- **THE PROBLEM**
Where does the string "documentclass" occur in the entries below? Copy every line where it does.

- **SOURCE INFORMATION**

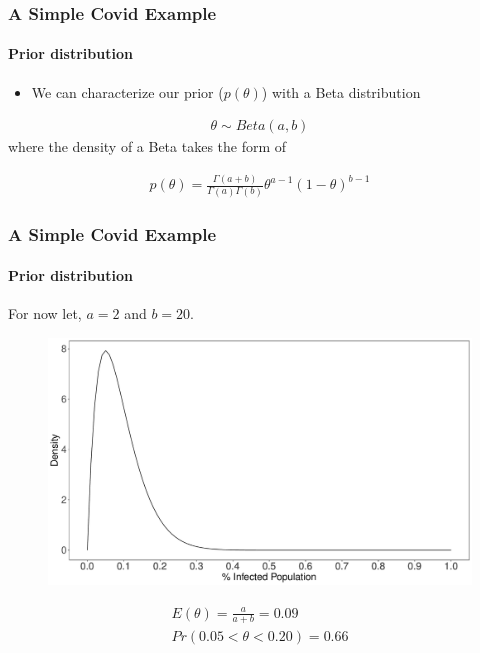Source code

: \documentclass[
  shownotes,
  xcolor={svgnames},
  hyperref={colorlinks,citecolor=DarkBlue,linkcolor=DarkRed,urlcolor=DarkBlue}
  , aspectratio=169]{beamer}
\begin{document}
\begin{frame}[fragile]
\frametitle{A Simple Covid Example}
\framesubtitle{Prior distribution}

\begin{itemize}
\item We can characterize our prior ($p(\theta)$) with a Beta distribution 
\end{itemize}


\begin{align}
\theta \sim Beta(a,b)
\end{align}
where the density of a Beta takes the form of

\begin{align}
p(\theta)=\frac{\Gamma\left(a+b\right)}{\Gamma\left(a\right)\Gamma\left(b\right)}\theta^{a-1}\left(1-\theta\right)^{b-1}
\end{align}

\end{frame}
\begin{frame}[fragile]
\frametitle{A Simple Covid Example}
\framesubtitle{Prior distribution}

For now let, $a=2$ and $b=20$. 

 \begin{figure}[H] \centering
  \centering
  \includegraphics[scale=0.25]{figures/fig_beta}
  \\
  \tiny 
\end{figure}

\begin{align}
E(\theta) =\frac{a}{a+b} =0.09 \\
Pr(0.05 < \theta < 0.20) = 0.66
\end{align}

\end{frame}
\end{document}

...

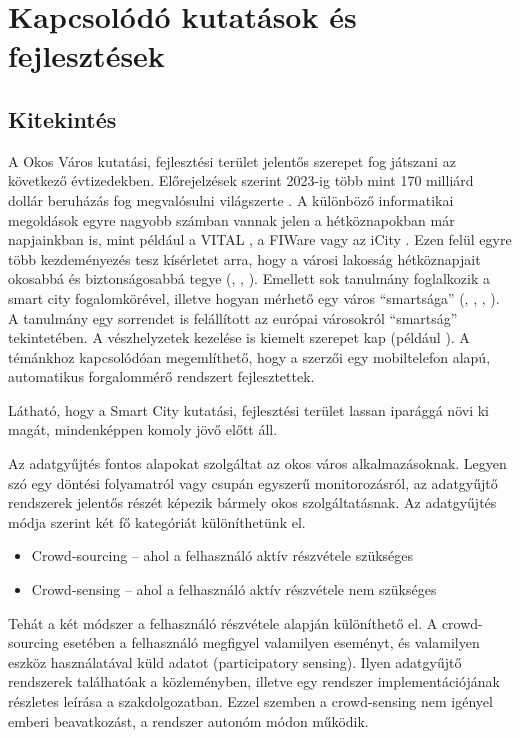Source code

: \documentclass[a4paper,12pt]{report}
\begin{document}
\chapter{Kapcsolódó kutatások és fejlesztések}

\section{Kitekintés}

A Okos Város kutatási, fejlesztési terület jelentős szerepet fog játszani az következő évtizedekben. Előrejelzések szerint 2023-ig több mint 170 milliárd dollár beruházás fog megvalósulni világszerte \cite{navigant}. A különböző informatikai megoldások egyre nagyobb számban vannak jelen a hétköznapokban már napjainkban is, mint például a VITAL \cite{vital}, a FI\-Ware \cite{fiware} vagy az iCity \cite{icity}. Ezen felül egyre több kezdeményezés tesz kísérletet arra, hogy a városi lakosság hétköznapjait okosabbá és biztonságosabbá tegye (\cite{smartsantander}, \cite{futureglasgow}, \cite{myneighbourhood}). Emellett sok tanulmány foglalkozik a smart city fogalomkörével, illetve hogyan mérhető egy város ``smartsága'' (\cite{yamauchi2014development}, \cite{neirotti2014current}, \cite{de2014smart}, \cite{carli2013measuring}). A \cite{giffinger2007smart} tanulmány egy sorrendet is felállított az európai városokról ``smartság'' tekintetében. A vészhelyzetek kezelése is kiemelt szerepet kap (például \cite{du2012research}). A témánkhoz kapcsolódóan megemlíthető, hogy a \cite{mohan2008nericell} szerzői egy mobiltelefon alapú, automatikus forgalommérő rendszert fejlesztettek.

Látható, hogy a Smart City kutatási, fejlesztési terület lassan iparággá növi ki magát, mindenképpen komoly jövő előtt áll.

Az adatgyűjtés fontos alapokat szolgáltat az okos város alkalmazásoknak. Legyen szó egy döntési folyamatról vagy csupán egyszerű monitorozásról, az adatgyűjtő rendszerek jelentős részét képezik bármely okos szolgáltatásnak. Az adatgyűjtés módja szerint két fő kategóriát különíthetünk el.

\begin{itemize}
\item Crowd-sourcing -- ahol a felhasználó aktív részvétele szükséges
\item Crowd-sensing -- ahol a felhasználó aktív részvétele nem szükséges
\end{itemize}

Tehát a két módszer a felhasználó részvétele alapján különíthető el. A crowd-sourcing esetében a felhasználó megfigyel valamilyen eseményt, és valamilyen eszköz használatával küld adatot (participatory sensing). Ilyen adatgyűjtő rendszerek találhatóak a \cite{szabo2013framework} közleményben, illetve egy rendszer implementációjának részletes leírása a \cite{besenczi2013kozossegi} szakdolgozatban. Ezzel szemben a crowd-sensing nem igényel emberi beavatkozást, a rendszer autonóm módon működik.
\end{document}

- **SOLUTION TO THE PROBLEM**
: \documentclass[
: \documentclass[a4paper,12pt]{report}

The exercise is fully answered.